Best of luck to everybody doing great stuff and if you're in the hunt - we are
hoping for an invite to interview for YC BIO.

------
bboynton97
There's a live chat for applicants here if anyone wants to join:
[https://communities.metachat.com/communities/ycombinator](https://communities.metachat.com/communities/ycombinator)

------
laddu1976
While everyone is waiting

[https://www.quora.com/What-is-it-like-to-be-rejected-by-Y-
Co...](https://www.quora.com/What-is-it-like-to-be-rejected-by-Y-Combinator)

------
ali_primaseller
Rejection. B2B product with traction, Consistently growing revenue, Brick &
Mortar 2.0 RFS, India.
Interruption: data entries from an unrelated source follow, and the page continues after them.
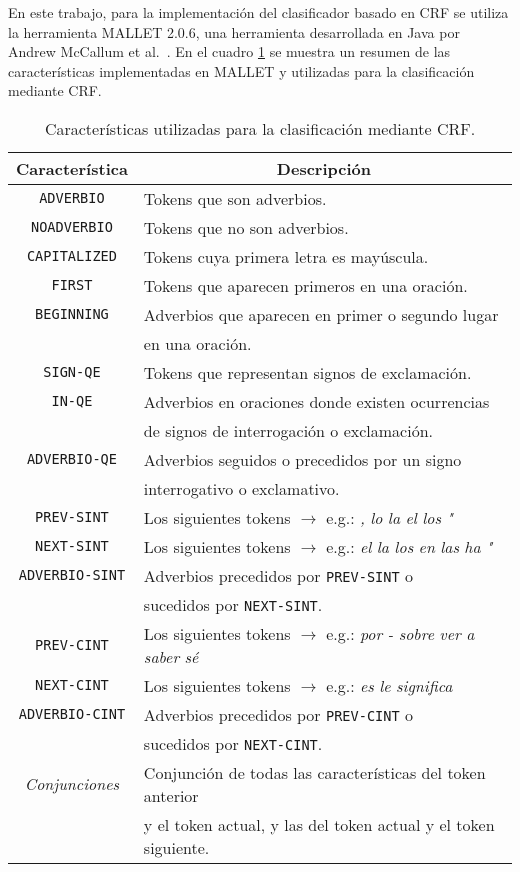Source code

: \documentclass[runningheads,a4paper]{llncs}
\begin{document}
En este trabajo, para la implementación del clasificador basado en CRF se utiliza la herramienta MALLET 2.0.6, una herramienta desarrollada en Java por Andrew McCallum et al.~\cite{MCCALLUM02}. En el cuadro \ref{table:featuresCRF} se muestra un resumen de las características implementadas en MALLET y utilizadas para la clasificación mediante CRF.

\begin{table}[ht]
 	\renewcommand{\arraystretch}{1.3}
	\renewcommand{\tabcolsep}{3pt}
	\caption{Características utilizadas para la clasificación mediante CRF.}
	\label{table:featuresCRF}
	\centering
	\begin{tabular}{c l}
		\hline\hline
		\multicolumn{1}{c}{\textbf{Característica}} & \multicolumn{1}{c}{\textbf{Descripción}} \\
		\hline
		\texttt{ADVERBIO} & Tokens que son adverbios. \\
		\texttt{NOADVERBIO} & Tokens que no son adverbios. \\
		\texttt{CAPITALIZED} & Tokens cuya primera letra es mayúscula. \\
		\texttt{FIRST} & Tokens que aparecen primeros en una oración. \\
		\texttt{BEGINNING} & Adverbios que aparecen en primer o segundo lugar \\
		& en una oración. \\
		\texttt{SIGN-QE} & Tokens que representan signos de exclamación. \\
		\texttt{IN-QE} & Adverbios en oraciones donde existen ocurrencias \\
		& de signos de interrogación o exclamación. \\
		\texttt{ADVERBIO-QE} & Adverbios seguidos o precedidos por un signo \\
		& interrogativo o exclamativo. \\
		\texttt{PREV-SINT} & Los siguientes tokens $\rightarrow$ e.g.: \emph{,} \emph{lo} \emph{la} \emph{el} \emph{los} \emph{"} \\
		\texttt{NEXT-SINT} & Los siguientes tokens $\rightarrow$ e.g.: \emph{el} \emph{la} \emph{los} \emph{en} \emph{las} \emph{ha} \emph{"} \\
		\texttt{ADVERBIO-SINT} & Adverbios precedidos por \texttt{PREV-SINT} o \\
		& sucedidos por \texttt{NEXT-SINT}. \\
		\texttt{PREV-CINT} & Los siguientes tokens $\rightarrow$ e.g.: \emph{por} \emph{-} \emph{sobre} \emph{ver} \emph{a} \emph{saber} \emph{sé} \\
		\texttt{NEXT-CINT} & Los siguientes tokens $\rightarrow$ e.g.: \emph{es} \emph{le} \emph{significa} \\
		\texttt{ADVERBIO-CINT} & Adverbios precedidos por \texttt{PREV-CINT} o \\
		& sucedidos por \texttt{NEXT-CINT}. \\
		\emph{Conjunciones} & Conjunción de todas las características del token anterior \\
		& y el token actual, y las del token actual y el token siguiente. \\
		\hline
	\end{tabular}
\end{table}
\end{document}
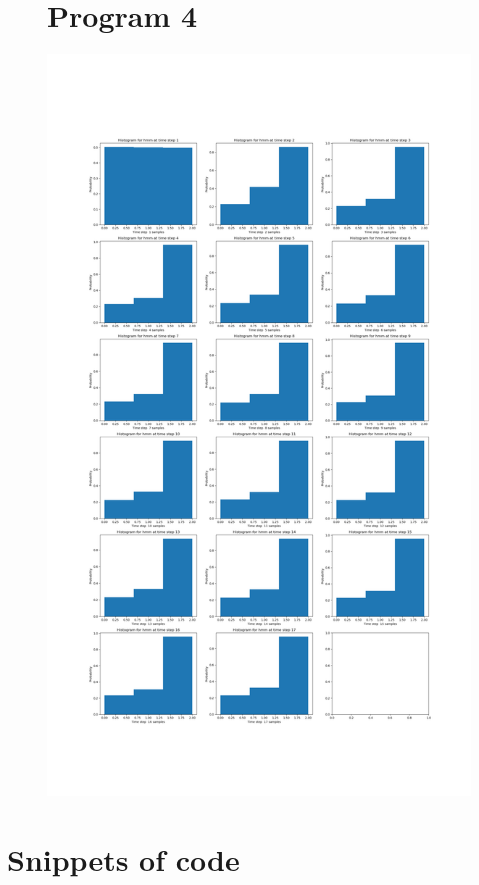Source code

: \documentclass[12pt]{article}%
\theoremstyle{definition}
\begin{document}
	\begin{figure}[h]
	\section{Program 4}
	\includegraphics[scale=0.3]{program4_hist}
	\end{figure}
	
	
	\newpage
	
	\section{Snippets of code}
	
\end{document}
No AI or any other advanced tech. Good old SaaS. We had
a pre-interview video call as well.

Feel sad but I guess the application process did give a lot of perspective.
Kudos to all who got it. For everyone else, keep calm and build a business. :)

------
Pannaga
I read some persons already got invite email already, see chat link below
[https://communities.metachat.com/communities/ycombinator](https://communities.metachat.com/communities/ycombinator)

------
crank4giri
Or is it possible that the distribution here is really skewed? The ones who
got the invites would not be here anxious, they probably ate having a beer and
are high already. It's just us. Non invites ganging up.

------
antisaa
Still no word over in Europe either. Which leaves us with the choice of
pulling an all nighter hitting refresh button in Gmail or staring at the
ceiling

------
Gavinles
I haven't heard back but, I wish all of you good luck and even if you get
rejected be like Phil knight and never stop!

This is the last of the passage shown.